• [REQUIREMENT]: The word "data" marks the lines to copy; find all of them in the entries below.
****************
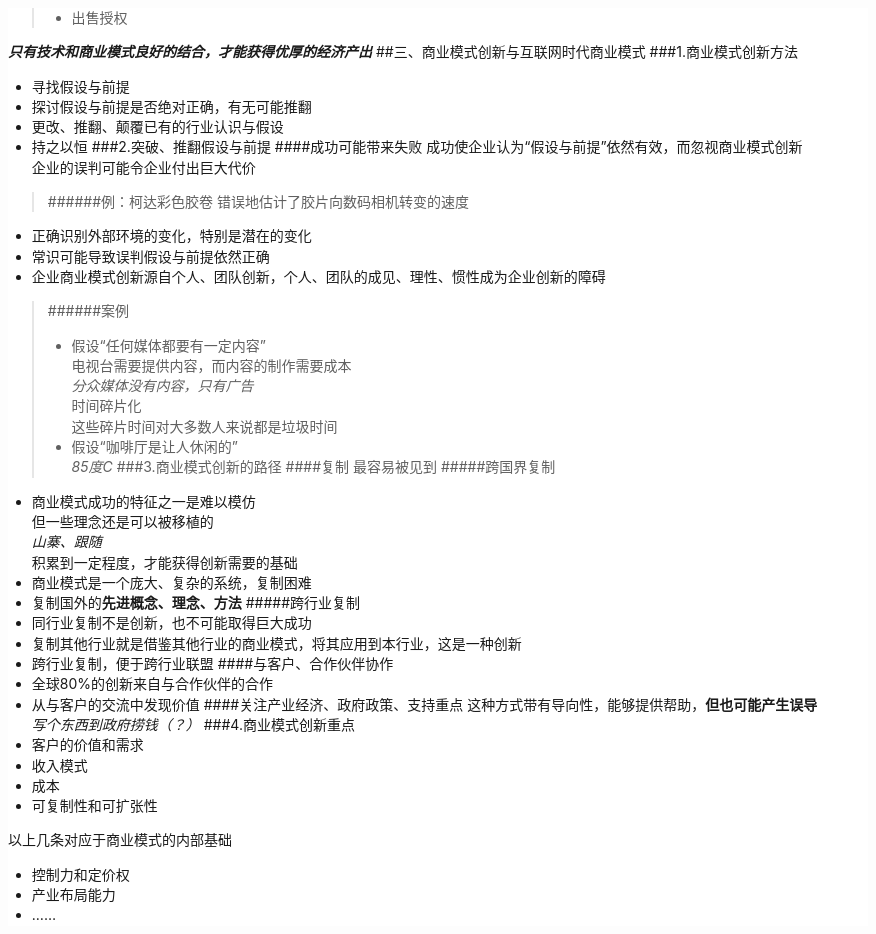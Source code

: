 >	 * 出售授权

***只有技术和商业模式良好的结合，才能获得优厚的经济产出***
##三、商业模式创新与互联网时代商业模式
###1.商业模式创新方法
* 寻找假设与前提
* 探讨假设与前提是否绝对正确，有无可能推翻
* 更改、推翻、颠覆已有的行业认识与假设
* 持之以恒
###2.突破、推翻假设与前提
####成功可能带来失败
成功使企业认为“假设与前提”依然有效，而忽视商业模式创新  
企业的误判可能令企业付出巨大代价
> ######例：柯达彩色胶卷
> 错误地估计了胶片向数码相机转变的速度

* 正确识别外部环境的变化，特别是潜在的变化
* 常识可能导致误判假设与前提依然正确
* 企业商业模式创新源自个人、团队创新，个人、团队的成见、理性、惯性成为企业创新的障碍
> ######案例
> * 假设“任何媒体都要有一定内容”  
> 电视台需要提供内容，而内容的制作需要成本  
> *分众媒体没有内容，只有广告*  
> 时间碎片化  
> 这些碎片时间对大多数人来说都是垃圾时间
> * 假设“咖啡厅是让人休闲的”  
> *85度C*
###3.商业模式创新的路径
####复制
最容易被见到
#####跨国界复制
* 商业模式成功的特征之一是难以模仿  
但一些理念还是可以被移植的  
*山寨、跟随*  
积累到一定程度，才能获得创新需要的基础
* 商业模式是一个庞大、复杂的系统，复制困难
* 复制国外的**先进概念、理念、方法**
#####跨行业复制
* 同行业复制不是创新，也不可能取得巨大成功
* 复制其他行业就是借鉴其他行业的商业模式，将其应用到本行业，这是一种创新
* 跨行业复制，便于跨行业联盟
####与客户、合作伙伴协作
* 全球80%的创新来自与合作伙伴的合作
* 从与客户的交流中发现价值
####关注产业经济、政府政策、支持重点
这种方式带有导向性，能够提供帮助，**但也可能产生误导**  
*写个东西到政府捞钱（？）*
###4.商业模式创新重点
* 客户的价值和需求
* 收入模式
* 成本
* 可复制性和可扩张性

以上几条对应于商业模式的内部基础

* 控制力和定价权
* 产业布局能力
* ……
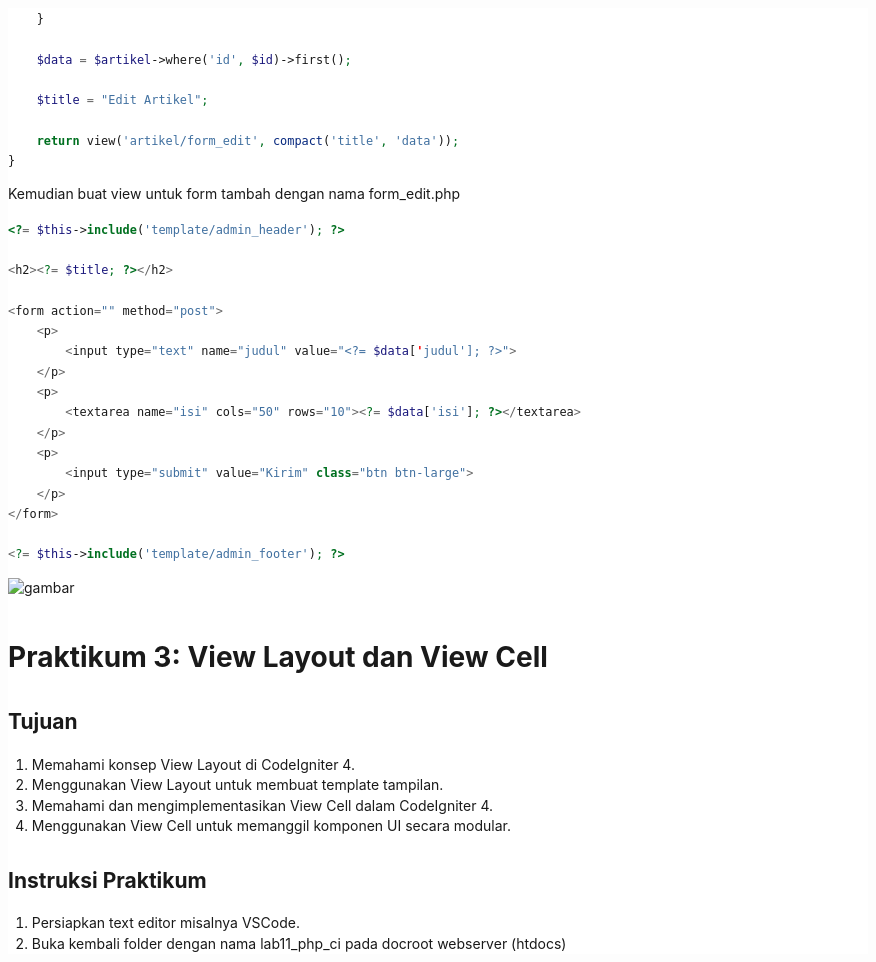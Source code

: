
 ```php
    }

    $data = $artikel->where('id', $id)->first();

    $title = "Edit Artikel";

    return view('artikel/form_edit', compact('title', 'data'));
}
```
Kemudian buat view untuk form tambah dengan nama form_edit.php
```php
<?= $this->include('template/admin_header'); ?>

<h2><?= $title; ?></h2>

<form action="" method="post">
    <p>
        <input type="text" name="judul" value="<?= $data['judul']; ?>">
    </p>
    <p>
        <textarea name="isi" cols="50" rows="10"><?= $data['isi']; ?></textarea>
    </p>
    <p>
        <input type="submit" value="Kirim" class="btn btn-large">
    </p>
</form>

<?= $this->include('template/admin_footer'); ?>
```
![gambar](ss_pemograman/ss11_pemograman.png)

# Praktikum 3: View Layout dan View Cell
## Tujuan
1. Memahami konsep View Layout di CodeIgniter 4.
2. Menggunakan View Layout untuk membuat template tampilan.
3. Memahami dan mengimplementasikan View Cell dalam CodeIgniter 4.
4. Menggunakan View Cell untuk memanggil komponen UI secara modular.

## Instruksi Praktikum
1. Persiapkan text editor misalnya VSCode.
2. Buka kembali folder dengan nama lab11_php_ci pada docroot webserver (htdocs)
****************
• [OUTPUT BELOW]:
    $data = $artikel->where('id', $id)->first();
    return view('artikel/form_edit', compact('title', 'data'));
        <input type="text" name="judul" value="<?= $data['judul']; ?>">
        <textarea name="isi" cols="50" rows="10"><?= $data['isi']; ?></textarea>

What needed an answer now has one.